EXERCISE BRIEF — Set out each line from the following listing that includes the word "some".
RECORDS PROVIDED Start Marker
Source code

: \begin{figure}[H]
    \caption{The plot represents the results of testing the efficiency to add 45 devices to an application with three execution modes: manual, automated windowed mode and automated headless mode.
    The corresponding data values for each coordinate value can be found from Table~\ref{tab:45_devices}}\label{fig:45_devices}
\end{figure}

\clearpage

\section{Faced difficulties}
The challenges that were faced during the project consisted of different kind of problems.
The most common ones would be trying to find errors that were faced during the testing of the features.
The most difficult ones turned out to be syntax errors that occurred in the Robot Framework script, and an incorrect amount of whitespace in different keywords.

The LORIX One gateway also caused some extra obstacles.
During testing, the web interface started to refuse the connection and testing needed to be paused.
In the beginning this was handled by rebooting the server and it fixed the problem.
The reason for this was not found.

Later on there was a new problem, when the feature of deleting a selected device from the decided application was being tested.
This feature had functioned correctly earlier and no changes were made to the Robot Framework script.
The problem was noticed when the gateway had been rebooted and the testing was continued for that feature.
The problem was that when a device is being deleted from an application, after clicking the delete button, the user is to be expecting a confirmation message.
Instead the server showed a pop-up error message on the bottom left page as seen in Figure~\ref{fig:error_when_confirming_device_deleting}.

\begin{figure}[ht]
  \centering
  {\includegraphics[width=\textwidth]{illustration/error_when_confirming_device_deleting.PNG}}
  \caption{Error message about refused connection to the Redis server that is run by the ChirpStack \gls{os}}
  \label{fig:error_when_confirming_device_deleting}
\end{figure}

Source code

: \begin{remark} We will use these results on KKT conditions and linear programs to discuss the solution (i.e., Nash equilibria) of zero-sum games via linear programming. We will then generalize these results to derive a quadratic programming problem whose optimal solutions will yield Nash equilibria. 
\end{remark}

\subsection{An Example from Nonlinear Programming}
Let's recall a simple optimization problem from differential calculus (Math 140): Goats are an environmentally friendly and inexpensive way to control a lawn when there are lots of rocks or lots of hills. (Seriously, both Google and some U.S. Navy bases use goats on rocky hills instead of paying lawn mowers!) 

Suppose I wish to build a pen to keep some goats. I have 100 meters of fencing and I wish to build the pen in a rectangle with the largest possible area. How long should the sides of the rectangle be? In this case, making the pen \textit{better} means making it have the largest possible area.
RECORDS PROVIDED End Marker
WRITTEN REPLY —
The LORIX One gateway also caused some extra obstacles.
Let's recall a simple optimization problem from differential calculus (Math 140): Goats are an environmentally friendly and inexpensive way to control a lawn when there are lots of rocks or lots of hills. (Seriously, both Google and some U.S. Navy bases use goats on rocky hills instead of paying lawn mowers!) 
Suppose I wish to build a pen to keep some goats. I have 100 meters of fencing and I wish to build the pen in a rectangle with the largest possible area. How long should the sides of the rectangle be? In this case, making the pen \textit{better} means making it have the largest possible area.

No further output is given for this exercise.